January 2006
The relationship‑driven practice
by Dr. Timothy Gay
You have many varieties
of patients that visit your office for your services. Some may come in
because they saw one of your external promotions or advertisements. Others
may come to your clinic due to a discount program they heard about or saw in
an advertising piece you ran in a newspaper.
Wherever your patients
are drawn from in your area, only one type of patient stays with you for the
long haul, and that is the patient you build a bond or relationship with.
Many doctors have a
tendency to take the path of least resistance to gain new patients with the
use of marketing and advertising gimmicks. Some of those gimmicks include a
type of discounting to attract patients, or outrageous advertising touting a
new machine or practice protocol that will build their practice.
Doctors have forgotten
the lost art of providing extraordinary service and value that patients are
expecting. Relationship building begins with what you give patients before
they come to your office.
It starts with the
front desk chiropractic assistant who has them on the phone assuring them
they have made the right decision to come to your clinic. The business side
of practice is obviously important, but not nearly as important as building
the patient and service relationship. Service is what everyone expects when
they go to a restaurant or department store, and it should be no different
when they come to see you.
In fact, this is the
most important part of building your relationship with the patient in front
of you right now. Patients who are attracted due to external marketing are
not the same as those coming from a direct referral. I know that's not
"genius," but if you are basing your practice predominantly on external
advertising, your practice foundation is like an inverted pyramid. Patients
coming in are like a leaky bucket ‑‑ they are leaving and not coming back.

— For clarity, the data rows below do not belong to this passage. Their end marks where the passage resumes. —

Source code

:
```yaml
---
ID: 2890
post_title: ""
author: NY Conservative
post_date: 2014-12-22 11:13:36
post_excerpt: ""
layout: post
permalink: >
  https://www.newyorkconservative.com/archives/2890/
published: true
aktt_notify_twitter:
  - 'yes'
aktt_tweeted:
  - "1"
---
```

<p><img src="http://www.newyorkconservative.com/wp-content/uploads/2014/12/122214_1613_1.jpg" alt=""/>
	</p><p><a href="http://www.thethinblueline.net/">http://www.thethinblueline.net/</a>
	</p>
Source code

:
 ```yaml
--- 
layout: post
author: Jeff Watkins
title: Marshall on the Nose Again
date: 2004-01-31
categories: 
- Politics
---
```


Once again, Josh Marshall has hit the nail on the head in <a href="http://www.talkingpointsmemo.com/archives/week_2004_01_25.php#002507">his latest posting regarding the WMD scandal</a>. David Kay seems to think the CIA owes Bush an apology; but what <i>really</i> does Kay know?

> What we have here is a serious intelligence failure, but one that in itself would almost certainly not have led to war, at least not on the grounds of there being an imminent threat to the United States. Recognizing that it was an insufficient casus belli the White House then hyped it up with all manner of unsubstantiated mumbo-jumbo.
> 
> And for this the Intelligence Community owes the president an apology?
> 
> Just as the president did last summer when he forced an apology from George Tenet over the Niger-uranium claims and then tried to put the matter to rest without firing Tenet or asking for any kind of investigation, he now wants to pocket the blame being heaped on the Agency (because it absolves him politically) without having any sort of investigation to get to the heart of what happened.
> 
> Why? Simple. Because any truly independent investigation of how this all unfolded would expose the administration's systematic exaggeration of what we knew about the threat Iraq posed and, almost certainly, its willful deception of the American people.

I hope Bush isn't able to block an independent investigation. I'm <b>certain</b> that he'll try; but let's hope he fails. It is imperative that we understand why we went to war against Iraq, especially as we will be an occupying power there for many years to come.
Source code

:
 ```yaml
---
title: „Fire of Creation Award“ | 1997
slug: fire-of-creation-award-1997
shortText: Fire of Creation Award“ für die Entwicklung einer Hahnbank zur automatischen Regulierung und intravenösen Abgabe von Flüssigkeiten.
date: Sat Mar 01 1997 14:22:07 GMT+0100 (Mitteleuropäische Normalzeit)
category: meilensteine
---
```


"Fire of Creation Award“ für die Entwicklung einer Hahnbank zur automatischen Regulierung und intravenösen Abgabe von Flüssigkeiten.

Relationship building does not mean you need new friends. It means that you
want to develop a doctor‑patient bond based on their patient needs, not your
companionship.
Relationship is
association or an affiliation with someone based on a common connection.
Some of these common connections are due to the atmosphere in your office.
What kind of music is playing? Is everyone in the office excited about the
practice and truly happy to be working there? Your practice is built on the
staff and the doctor being on the same page for patients or a morale issue
may develop.
Relationships between
the doctor and his or her team are equally as important as those created
with patients. Patients can sense when there is something wrong in the
office and they will discontinue their care because of it.
Do you do the little
extras that show you genuinely care about your patients ‑‑ fresh flowers,
limited waiting time, water dispenser, giving them the benefit of the doubt,
remembering them on their birthdays or holidays, creating newsletters,
delivering something to their home, nice pens, giveaways that are
inexpensive but something they can use ‑‑ any special gift that will remind
them why they have selected you are their chiropractor?
If you want to keep
your patients, get to know them as individuals. In the consultation, go over
the points necessary for you to understand your patient as more than just a
bag of symptoms. Doctors who know how to communicate know that listening is
far better in the beginning than over‑selling chiropractic. To build a
higher level of trust with patients, you must truly listen to their needs.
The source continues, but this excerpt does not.